TASK STATEMENT
Scan the records below and report how many lines include the string "Summer"; the number alone will do.

RECORDS SHOWN
★ ★ ★ ★ ★ ★ ★

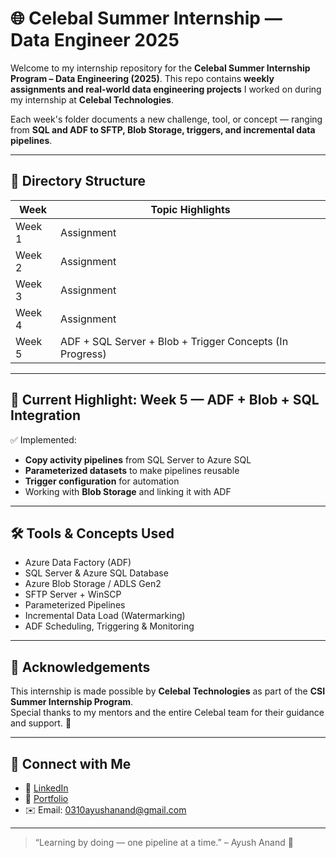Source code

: # 🌐 Celebal Summer Internship — Data Engineer 2025

Welcome to my internship repository for the **Celebal Summer Internship Program – Data Engineering (2025)**. This repo contains **weekly assignments and real-world data engineering projects** I worked on during my internship at **Celebal Technologies**.

Each week's folder documents a new challenge, tool, or concept — ranging from **SQL and ADF to SFTP, Blob Storage, triggers, and incremental data pipelines**.

---

## 📁 Directory Structure

| Week      | Topic Highlights                                            |
|-----------|-------------------------------------------------------------|
| Week 1    | Assignment                                                  |
| Week 2    | Assignment                                                  |
| Week 3    | Assignment                                                  |
| Week 4    | Assignment                                                  |
| Week 5    | ADF + SQL Server + Blob + Trigger Concepts (In Progress)   |

---

## 🚀 Current Highlight: Week 5 — ADF + Blob + SQL Integration

✅ Implemented:
- **Copy activity pipelines** from SQL Server to Azure SQL
- **Parameterized datasets** to make pipelines reusable
- **Trigger configuration** for automation
- Working with **Blob Storage** and linking it with ADF

---

## 🛠️ Tools & Concepts Used

- Azure Data Factory (ADF)
- SQL Server & Azure SQL Database
- Azure Blob Storage / ADLS Gen2
- SFTP Server + WinSCP
- Parameterized Pipelines
- Incremental Data Load (Watermarking)
- ADF Scheduling, Triggering & Monitoring

---

## 🤝 Acknowledgements

This internship is made possible by **Celebal Technologies** as part of the **CSI Summer Internship Program**.  
Special thanks to my mentors and the entire Celebal team for their guidance and support. 🙏

---

## 🔗 Connect with Me

- 💼 [LinkedIn](https://www.linkedin.com/in/3ayushanand/)
- 📂 [Portfolio](https://github.com/Ayush03A)
- ✉️ Email: 0310ayushanand@gmail.com

---

> “Learning by doing — one pipeline at a time.” – Ayush Anand 🚀
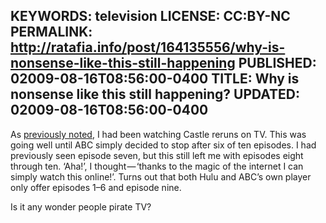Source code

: ﻿KEYWORDS: television
LICENSE: CC:BY-NC
PERMALINK: http://ratafia.info/post/164135556/why-is-nonsense-like-this-still-happening
PUBLISHED: 02009-08-16T08:56:00-0400
TITLE: Why is nonsense like this still happening?
UPDATED: 02009-08-16T08:56:00-0400
--
As [previously noted][tv], I had been watching
<span class='programme'>Castle</span> reruns on
<abbr class='smallcaps'>TV</abbr>. This was going well until
<abbr class='organization smallcaps'>ABC</abbr> simply decided to stop after
six of ten episodes. I had previously seen episode seven, but this still left
me with episodes eight through ten. ‘Aha!’, I thought — ‘thanks to the magic of
the internet I can simply watch this online!’. Turns out that both Hulu and
<abbr class='smallcaps'>ABC</abbr>’s own player only offer episodes 1–6 and
episode nine.

 [tv]: http://ratafia.info/post/147293529/television-summer-02009 "‘Television, Summer 02009’"

Is it any wonder people pirate <abbr class='smallcaps'>TV</abbr>?
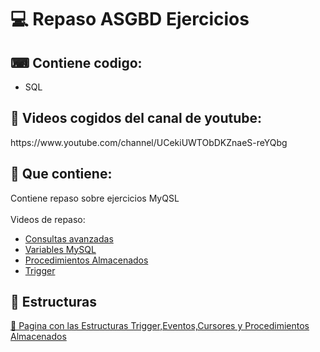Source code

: <h1>💻 Repaso ASGBD Ejercicios</h1>

<h2>⌨ Contiene codigo:</h2>
<ul>
  <li>SQL</li>
</ul>

<h2>📎 Videos cogidos del canal de youtube: </h2>
<p>https://www.youtube.com/channel/UCekiUWTObDKZnaeS-reYQbg</p>

<h2>📂 Que contiene:</h2>
Contiene repaso sobre ejercicios MyQSL
<br>
<br>
Videos de repaso: 
<br>
<ul>
  <li><a href="https://www.youtube.com/watch?v=puxyzSGdBhg&list=PLCTD_CpMeEKQmH9cRKWWHahygZFtIdwYG&index=18">Consultas avanzadas</a></li>
  <li><a href="https://www.youtube.com/watch?v=o6cHAEFxDBI&list=PLCTD_CpMeEKQmH9cRKWWHahygZFtIdwYG&index=23">Variables MySQL</a></li>
  <li><a href="https://www.youtube.com/watch?v=iDiFyCF7m5M&list=PLCTD_CpMeEKQmH9cRKWWHahygZFtIdwYG&index=24">Procedimientos Almacenados</a></li>
  <li><a href="https://www.youtube.com/watch?v=J6SifVJTgd0&list=PLCTD_CpMeEKQmH9cRKWWHahygZFtIdwYG&index=26">Trigger</a></li>
  </ul>

<h2>🧾 Estructuras</h2>
<p><a href="https://github.com/oscarsp5/ASGBD-Repaso/blob/main/Estructuras.md">📎 Pagina con las Estructuras Trigger,Eventos,Cursores y Procedimientos Almacenados</p>
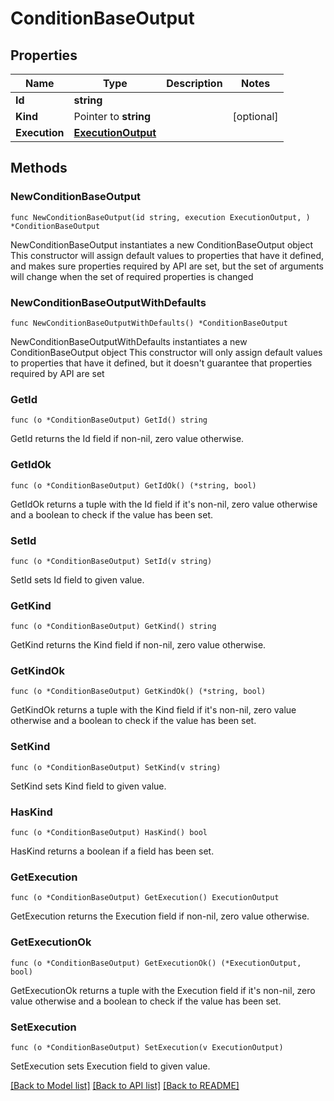 # ConditionBaseOutput

## Properties

Name | Type | Description | Notes
------------ | ------------- | ------------- | -------------
**Id** | **string** |  | 
**Kind** | Pointer to **string** |  | [optional] 
**Execution** | [**ExecutionOutput**](ExecutionOutput.md) |  | 

## Methods

### NewConditionBaseOutput

`func NewConditionBaseOutput(id string, execution ExecutionOutput, ) *ConditionBaseOutput`

NewConditionBaseOutput instantiates a new ConditionBaseOutput object
This constructor will assign default values to properties that have it defined,
and makes sure properties required by API are set, but the set of arguments
will change when the set of required properties is changed

### NewConditionBaseOutputWithDefaults

`func NewConditionBaseOutputWithDefaults() *ConditionBaseOutput`

NewConditionBaseOutputWithDefaults instantiates a new ConditionBaseOutput object
This constructor will only assign default values to properties that have it defined,
but it doesn't guarantee that properties required by API are set

### GetId

`func (o *ConditionBaseOutput) GetId() string`

GetId returns the Id field if non-nil, zero value otherwise.

### GetIdOk

`func (o *ConditionBaseOutput) GetIdOk() (*string, bool)`

GetIdOk returns a tuple with the Id field if it's non-nil, zero value otherwise
and a boolean to check if the value has been set.

### SetId

`func (o *ConditionBaseOutput) SetId(v string)`

SetId sets Id field to given value.


### GetKind

`func (o *ConditionBaseOutput) GetKind() string`

GetKind returns the Kind field if non-nil, zero value otherwise.

### GetKindOk

`func (o *ConditionBaseOutput) GetKindOk() (*string, bool)`

GetKindOk returns a tuple with the Kind field if it's non-nil, zero value otherwise
and a boolean to check if the value has been set.

### SetKind

`func (o *ConditionBaseOutput) SetKind(v string)`

SetKind sets Kind field to given value.

### HasKind

`func (o *ConditionBaseOutput) HasKind() bool`

HasKind returns a boolean if a field has been set.

### GetExecution

`func (o *ConditionBaseOutput) GetExecution() ExecutionOutput`

GetExecution returns the Execution field if non-nil, zero value otherwise.

### GetExecutionOk

`func (o *ConditionBaseOutput) GetExecutionOk() (*ExecutionOutput, bool)`

GetExecutionOk returns a tuple with the Execution field if it's non-nil, zero value otherwise
and a boolean to check if the value has been set.

### SetExecution

`func (o *ConditionBaseOutput) SetExecution(v ExecutionOutput)`

SetExecution sets Execution field to given value.



[[Back to Model list]](../README.md#documentation-for-models) [[Back to API list]](../README.md#documentation-for-api-endpoints) [[Back to README]](../README.md)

★ ★ ★ ★ ★ ★ ★

REPLY TO THE TASK
4